Rendered images with source text:
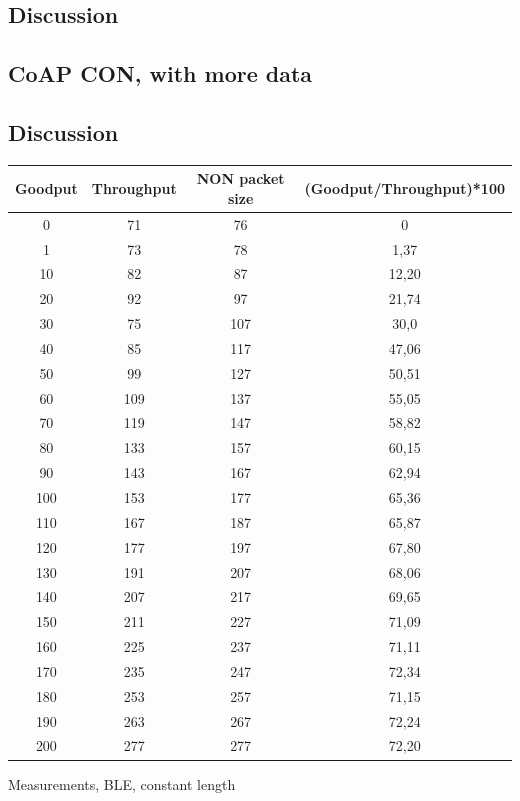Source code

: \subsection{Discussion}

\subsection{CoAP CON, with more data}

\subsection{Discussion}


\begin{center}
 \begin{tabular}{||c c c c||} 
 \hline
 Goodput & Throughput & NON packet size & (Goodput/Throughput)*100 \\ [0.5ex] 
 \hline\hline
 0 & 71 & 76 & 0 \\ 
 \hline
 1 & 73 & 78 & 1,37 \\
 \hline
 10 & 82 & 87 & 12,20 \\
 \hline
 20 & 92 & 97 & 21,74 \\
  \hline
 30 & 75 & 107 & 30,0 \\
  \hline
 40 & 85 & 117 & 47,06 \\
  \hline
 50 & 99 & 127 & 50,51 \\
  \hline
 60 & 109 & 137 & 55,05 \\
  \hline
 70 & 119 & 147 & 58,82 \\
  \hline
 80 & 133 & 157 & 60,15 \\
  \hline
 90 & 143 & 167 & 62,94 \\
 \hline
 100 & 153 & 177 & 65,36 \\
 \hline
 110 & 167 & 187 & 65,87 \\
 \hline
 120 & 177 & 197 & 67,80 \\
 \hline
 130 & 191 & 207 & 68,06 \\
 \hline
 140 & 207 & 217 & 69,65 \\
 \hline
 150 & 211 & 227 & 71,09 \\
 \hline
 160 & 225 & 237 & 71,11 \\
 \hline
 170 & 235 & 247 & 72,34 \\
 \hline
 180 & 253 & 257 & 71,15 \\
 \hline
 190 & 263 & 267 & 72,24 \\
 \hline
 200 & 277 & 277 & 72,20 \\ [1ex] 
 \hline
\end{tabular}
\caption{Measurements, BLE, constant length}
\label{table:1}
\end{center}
--
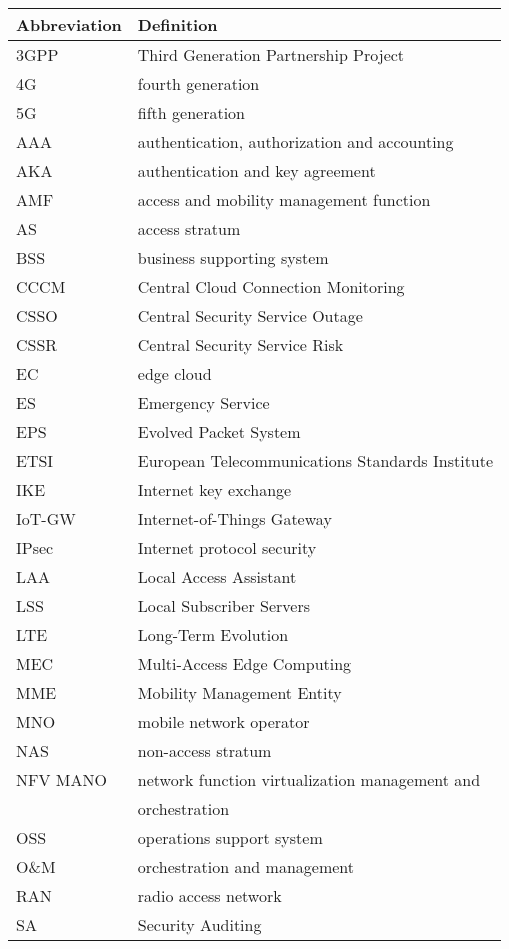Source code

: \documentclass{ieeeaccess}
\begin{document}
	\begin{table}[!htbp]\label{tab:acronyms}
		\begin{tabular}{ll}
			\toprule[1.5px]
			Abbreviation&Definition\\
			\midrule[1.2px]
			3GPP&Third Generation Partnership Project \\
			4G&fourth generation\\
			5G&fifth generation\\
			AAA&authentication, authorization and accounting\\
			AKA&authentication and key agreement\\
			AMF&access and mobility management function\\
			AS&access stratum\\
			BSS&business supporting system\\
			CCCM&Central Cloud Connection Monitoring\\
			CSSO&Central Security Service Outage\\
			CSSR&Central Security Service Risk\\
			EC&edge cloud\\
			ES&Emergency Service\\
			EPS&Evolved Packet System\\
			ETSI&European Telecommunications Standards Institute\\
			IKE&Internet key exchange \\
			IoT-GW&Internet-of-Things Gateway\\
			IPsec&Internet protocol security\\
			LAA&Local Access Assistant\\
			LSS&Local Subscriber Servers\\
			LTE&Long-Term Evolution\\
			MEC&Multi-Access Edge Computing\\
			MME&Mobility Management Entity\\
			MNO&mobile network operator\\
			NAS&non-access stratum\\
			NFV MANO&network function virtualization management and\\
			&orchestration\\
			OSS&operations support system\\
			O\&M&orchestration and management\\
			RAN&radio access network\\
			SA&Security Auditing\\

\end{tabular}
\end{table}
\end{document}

Exercise. Search the records above for "function". Copy each line where it is found.

Written response.
			AMF&access and mobility management function\\
			NFV MANO&network function virtualization management and\\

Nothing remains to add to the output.